§ Data extracted from a collection
----------

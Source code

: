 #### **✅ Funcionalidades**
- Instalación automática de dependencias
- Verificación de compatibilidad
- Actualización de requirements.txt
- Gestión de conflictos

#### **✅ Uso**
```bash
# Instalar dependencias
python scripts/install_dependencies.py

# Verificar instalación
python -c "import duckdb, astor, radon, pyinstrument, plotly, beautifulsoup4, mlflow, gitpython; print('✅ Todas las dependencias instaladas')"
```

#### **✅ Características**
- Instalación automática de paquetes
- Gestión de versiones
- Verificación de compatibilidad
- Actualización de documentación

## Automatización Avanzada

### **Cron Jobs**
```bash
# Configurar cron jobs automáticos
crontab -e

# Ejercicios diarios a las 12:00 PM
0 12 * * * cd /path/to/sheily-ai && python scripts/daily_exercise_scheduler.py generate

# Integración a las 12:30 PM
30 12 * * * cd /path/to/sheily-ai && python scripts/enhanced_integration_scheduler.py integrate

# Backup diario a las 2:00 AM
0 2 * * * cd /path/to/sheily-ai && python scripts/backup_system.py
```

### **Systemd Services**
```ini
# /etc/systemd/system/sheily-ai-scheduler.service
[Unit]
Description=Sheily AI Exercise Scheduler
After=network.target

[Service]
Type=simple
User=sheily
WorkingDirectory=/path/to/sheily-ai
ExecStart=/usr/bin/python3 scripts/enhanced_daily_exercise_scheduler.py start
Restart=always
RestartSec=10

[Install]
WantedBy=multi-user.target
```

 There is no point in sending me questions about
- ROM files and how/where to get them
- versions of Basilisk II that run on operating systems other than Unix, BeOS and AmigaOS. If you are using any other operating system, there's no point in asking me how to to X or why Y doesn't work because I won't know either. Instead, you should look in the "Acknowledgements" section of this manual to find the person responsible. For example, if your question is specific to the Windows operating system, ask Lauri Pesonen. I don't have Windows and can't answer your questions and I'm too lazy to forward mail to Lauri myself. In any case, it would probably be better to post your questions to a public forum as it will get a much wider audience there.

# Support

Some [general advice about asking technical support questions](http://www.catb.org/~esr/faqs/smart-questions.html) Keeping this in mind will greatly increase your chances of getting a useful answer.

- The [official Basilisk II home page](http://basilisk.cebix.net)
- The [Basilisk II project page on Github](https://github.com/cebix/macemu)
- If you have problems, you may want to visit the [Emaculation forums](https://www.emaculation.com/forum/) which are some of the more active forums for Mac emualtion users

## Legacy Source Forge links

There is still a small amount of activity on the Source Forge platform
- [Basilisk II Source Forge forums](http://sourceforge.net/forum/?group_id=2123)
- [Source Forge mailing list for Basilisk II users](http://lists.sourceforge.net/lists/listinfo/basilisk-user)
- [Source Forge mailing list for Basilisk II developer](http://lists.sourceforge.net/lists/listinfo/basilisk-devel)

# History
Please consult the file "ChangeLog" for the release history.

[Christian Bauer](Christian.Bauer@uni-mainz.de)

----------

§ What this task involves
Spot every line in the entries that includes the word "answer", and copy each one out.

§ Solution below
- versions of Basilisk II that run on operating systems other than Unix, BeOS and AmigaOS. If you are using any other operating system, there's no point in asking me how to to X or why Y doesn't work because I won't know either. Instead, you should look in the "Acknowledgements" section of this manual to find the person responsible. For example, if your question is specific to the Windows operating system, ask Lauri Pesonen. I don't have Windows and can't answer your questions and I'm too lazy to forward mail to Lauri myself. In any case, it would probably be better to post your questions to a public forum as it will get a much wider audience there.
Some [general advice about asking technical support questions](http://www.catb.org/~esr/faqs/smart-questions.html) Keeping this in mind will greatly increase your chances of getting a useful answer.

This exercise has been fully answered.